Thursday, June 03, 2021

TTABlog Test: Is "SOUND ART CREATION NASH STUDIO" Primarily Merely a Surname?

The USPTO refused to register the proposed mark SOUND ART CREATION NASH STUDIO, in standard character form, for applicant’s music production services, audio or video studio services, non-downloadable music and sound effects, and related goods and services, deeming the mark to be primarily merely a surname under Section 2(e)(4). Applicant argued that ‘NASH’ as a surname "represents only 0.0375% of the surnames in this country,” making it a “relatively rare surname in the United States.” It further contended that that the wording “sound art creation” is “a dissonant amalgamation of disparate noun concepts” and is suggestive and not descriptive. How do you think this appeal came out?
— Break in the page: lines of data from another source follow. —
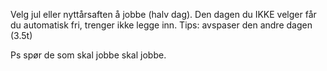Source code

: Velg jul eller nyttårsaften å jobbe (halv dag). Den dagen du IKKE velger får du automatisk fri, trenger ikke legge inn. Tips: avspaser den andre dagen (3.5t)

Ps spør de som skal jobbe skal jobbe. 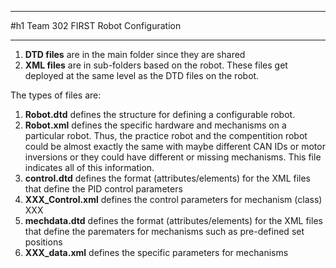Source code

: *************************************************************************************************************
#h1   Team 302 FIRST Robot Configuration
*************************************************************************************************************

1. **DTD files** are in the main folder since they are shared
2. **XML files** are in sub-folders based on the robot.  These files get deployed at the same level as the DTD files on the robot.

The types of files are:
1. **Robot.dtd** defines the structure for defining a configurable robot.
2. **Robot.xml** defines the specific hardware and mechanisms on a particular robot.  Thus, the practice robot and the compentition
   robot could be almost exactly the same with maybe different CAN IDs or motor inversions or they could have different or 
   missing mechanisms.   This file indicates all of this information.
3. **control.dtd** defines the format (attributes/elements) for the XML files that define the PID control parameters
4. **XXX_Control.xml** defines the control parameters for mechanism (class) XXX
5. **mechdata.dtd** defines the format (attributes/elements) for the XML files that define the parematers for mechanisms such as 
   pre-defined set positions
6. **XXX_data.xml** defines the specific parameters for mechanisms
   
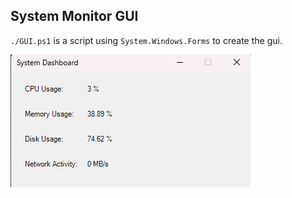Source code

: ## System Monitor GUI

` ./GUI.ps1 ` is a script using  ` System.Windows.Forms ` to create the gui.

![image](https://github.com/Sieep-Coding/system-monitor-gui/blob/main/image.png)
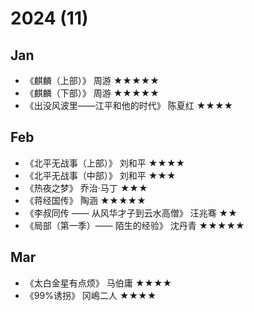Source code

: # 2024 (11)

## Jan

- 《麒麟（上部）》 周游 ★★★★★
- 《麒麟（下部）》 周游 ★★★★★
- 《出没风波里——江平和他的时代》 陈夏红 ★★★★

## Feb

- 《北平无战事（上部）》 刘和平 ★★★★
- 《北平无战事（中部）》 刘和平 ★★★
- 《热夜之梦》 乔治·马丁 ★★★
- 《蒋经国传》 陶涵 ★★★★★
- 《李叔同传 —— 从风华才子到云水高僧》 汪兆骞 ★★
- 《局部（第一季）—— 陌生的经验》 沈丹青 ★★★★★

## Mar

- 《太白金星有点烦》 马伯庸 ★★★★
- 《99%诱拐》 冈嶋二人 ★★★★
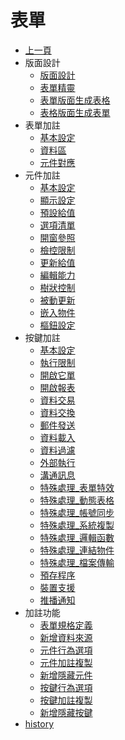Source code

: # 表單
* [上一頁](../README.md)
* 版面設計
    * [版面設計](../../Specification/FormDesign/README.md)
    * [表單精靈]()
    * [表單版面生成表格]()
    * [表格版面生成表單]()
* 表單加註
    * [基本設定](../../Specification/FormAnnotation/README.md)
    * [資料區](../../Specification/FADataSource/README.md)
    * [元件對應](FAConnect)
* 元件加註
    * [基本設定](ObjectAnnotation)
    * [顯示設定](OADisplay)
    * [預設給值](OAInitial)
    * [選項清單](../../Specification/OAList/README.md)
    * [開窗參照](OAPopup)
    * [檢控限制](OAValidate)
    * [更新給值](../../Specification/OAUpdate/README.md)
    * [編輯能力](OAEdit)
    * [樹狀控制](OATree)
    * [被動更新](OAAddition)
    * [嵌入物件](../../Specification/OADisplayEmbed/README.md)
    * [樞鈕設定](OAPivot)
* 按鍵加註
    * [基本設定](../../Specification/ButtonAnnotation/README.md)
    * [執行限制](BALimitation)
    * [開啟它單](../../Specification/BADialog/README.md)
    * [開啟報表](BAReport)
    * [資料交易](BAPort)
    * [資料交換](BAExchange)
    * [郵件發送](BAMail)
    * [資料載入](BAImport)
    * [資料過濾](BAFilter)
    * [外部執行](BAExecute)
    * [溝通訊息](BATalk)
    * [特殊處理_表單特效](../../Specification/BAFormEffect/README.md)
    * [特殊處理_動態表格](BADynamicTable)
    * [特殊處理_帳號同步](BAUserAccount)
    * [特殊處理_系統複製](BAASystemCopy)
    * [特殊處理_邏輯函數](BALogicalFunction)
    * [特殊處理_連結物件](BALinkObject)
    * [特殊處理_檔案傳輸](BAAFileTransmission)
    * [預存程序](BASotreProcedure)
    * [裝置支援](BAMobile)
    * [推播通知](../../Specification/BANotice/README.md)
* 加註功能
    * [表單規格定義](../../Specification/SpecificationsView/README.md)
    * [新增資料來源]()
    * [元件行為選項](../../Specification/ObjectBehavior/README.md)
    * [元件加註複製]()
    * [新增隱藏元件](../../Specification/AddHiddenObject/README.md)
    * [按鍵行為選項](../../Specification/ButtonBehavior/README.md)
    * [按鍵加註複製](../../Specification/CopyButtonAnnotationForm/README.md)
    * [新增隱藏按鍵](../../Specification/AddHiddenButton/README.md)
* [history]()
In re Nash Studio Inc., Serial No. 79284379 (May 27, 2021) [not precedential] (Opinion by Judge Cheryl S. Goodman).

Surname?: The examining attorney submitted LEXISNEXIS evidence showing "NASH" appearing 124,244 times as a surname, Wikipedia evidence identifying NASH as a surname of “Irish, English, Welsh or Jewish origin,” and Wikipedia pages providing a list of “notable people” with the surname NASH, including Johnny Nash, an American singer and songwriter, American poet Ogden Nash, Joe Nash, a former NFL professional football player, Steve Nash, a former professional basketball player  (and currently coach of the Brooklyn Nets), and singer-songwriter Graham Nash. So-called "negative dictionary evidence" indicated that NASH that does not identify any ordinary language meaning for the term.

As to applicant's argument regarding rareness, the Board observed that “[t]he issue to be determined under the statute is whether the public would perceive the surname significance as the mark’s primary significance, not whether the surname is rarely encountered.”
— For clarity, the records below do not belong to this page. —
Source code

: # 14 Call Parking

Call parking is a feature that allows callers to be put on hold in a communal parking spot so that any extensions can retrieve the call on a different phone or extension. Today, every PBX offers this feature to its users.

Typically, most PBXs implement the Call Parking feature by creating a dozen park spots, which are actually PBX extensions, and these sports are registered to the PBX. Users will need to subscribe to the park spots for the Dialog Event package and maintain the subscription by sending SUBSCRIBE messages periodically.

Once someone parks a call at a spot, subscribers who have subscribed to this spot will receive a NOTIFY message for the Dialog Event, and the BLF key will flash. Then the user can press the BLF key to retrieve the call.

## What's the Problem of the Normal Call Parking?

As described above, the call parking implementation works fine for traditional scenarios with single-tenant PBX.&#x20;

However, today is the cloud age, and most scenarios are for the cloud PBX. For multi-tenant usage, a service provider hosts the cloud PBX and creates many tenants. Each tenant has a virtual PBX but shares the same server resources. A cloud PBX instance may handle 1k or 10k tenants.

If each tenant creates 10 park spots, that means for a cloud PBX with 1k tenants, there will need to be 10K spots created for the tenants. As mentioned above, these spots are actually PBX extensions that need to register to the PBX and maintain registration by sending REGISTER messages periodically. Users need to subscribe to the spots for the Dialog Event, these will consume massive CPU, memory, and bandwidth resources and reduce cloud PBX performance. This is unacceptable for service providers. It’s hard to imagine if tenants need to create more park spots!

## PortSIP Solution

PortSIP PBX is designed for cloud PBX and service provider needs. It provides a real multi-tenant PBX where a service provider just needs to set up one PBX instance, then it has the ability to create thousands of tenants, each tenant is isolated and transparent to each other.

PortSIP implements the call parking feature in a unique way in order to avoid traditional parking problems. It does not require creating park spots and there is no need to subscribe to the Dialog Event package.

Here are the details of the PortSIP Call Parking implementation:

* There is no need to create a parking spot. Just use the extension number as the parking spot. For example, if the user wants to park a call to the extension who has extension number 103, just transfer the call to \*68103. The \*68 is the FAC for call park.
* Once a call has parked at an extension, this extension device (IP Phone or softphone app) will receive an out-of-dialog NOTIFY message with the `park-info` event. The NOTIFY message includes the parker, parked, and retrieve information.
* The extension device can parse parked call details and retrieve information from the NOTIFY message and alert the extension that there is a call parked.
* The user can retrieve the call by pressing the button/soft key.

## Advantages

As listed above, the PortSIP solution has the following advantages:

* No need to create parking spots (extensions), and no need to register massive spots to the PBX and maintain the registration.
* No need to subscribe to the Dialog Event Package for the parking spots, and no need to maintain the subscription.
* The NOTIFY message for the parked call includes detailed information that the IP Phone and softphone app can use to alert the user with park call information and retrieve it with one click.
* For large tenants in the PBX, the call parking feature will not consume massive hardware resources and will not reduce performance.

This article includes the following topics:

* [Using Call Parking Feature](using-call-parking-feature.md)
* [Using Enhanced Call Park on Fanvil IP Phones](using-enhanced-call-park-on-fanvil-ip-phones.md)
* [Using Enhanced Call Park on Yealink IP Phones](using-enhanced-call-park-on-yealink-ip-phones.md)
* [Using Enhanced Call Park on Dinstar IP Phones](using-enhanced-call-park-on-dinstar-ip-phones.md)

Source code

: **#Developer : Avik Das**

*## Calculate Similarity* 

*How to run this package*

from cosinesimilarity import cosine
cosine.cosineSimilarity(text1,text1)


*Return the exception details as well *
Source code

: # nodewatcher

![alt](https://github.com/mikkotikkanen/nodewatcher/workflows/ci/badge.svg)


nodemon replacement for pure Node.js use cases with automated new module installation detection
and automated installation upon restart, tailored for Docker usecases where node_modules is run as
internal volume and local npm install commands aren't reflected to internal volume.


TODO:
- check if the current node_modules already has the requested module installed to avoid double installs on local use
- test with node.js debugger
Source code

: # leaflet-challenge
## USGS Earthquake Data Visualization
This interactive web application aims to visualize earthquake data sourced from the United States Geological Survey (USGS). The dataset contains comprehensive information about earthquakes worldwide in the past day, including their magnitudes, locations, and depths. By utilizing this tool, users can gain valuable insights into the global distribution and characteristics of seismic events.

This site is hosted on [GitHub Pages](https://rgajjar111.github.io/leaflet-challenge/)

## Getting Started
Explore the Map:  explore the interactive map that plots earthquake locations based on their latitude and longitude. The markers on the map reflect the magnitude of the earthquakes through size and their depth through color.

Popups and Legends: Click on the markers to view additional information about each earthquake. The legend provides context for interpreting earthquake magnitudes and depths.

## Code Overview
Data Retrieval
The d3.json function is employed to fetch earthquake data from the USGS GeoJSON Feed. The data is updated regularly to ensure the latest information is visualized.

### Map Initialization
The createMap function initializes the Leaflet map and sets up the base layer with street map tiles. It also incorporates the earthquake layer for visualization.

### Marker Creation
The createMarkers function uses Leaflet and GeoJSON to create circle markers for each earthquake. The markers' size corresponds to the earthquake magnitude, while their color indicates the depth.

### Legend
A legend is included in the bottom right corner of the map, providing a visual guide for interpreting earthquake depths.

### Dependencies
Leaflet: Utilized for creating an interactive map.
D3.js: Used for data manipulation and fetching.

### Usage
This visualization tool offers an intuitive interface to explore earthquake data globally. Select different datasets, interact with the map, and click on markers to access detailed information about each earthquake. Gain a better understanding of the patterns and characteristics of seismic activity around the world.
It is reasonable to conclude from the nationwide telephone database and Wikipeda evidence of “notable persons,” that NASH has had measurable public exposure as a surname and would be perceived as such.

Applicant maintained that a search of “Nash” in Wikipedia shows many other meanings for “Nash” than a surname, including the nickname of Nashville, Tennessee, which applicant claimed to be the primary significance to the purchasing public. The Board pointed out, however, that applicant failed to make this evidence of record, and it refused to take judicial notice of a Wikipedia entry.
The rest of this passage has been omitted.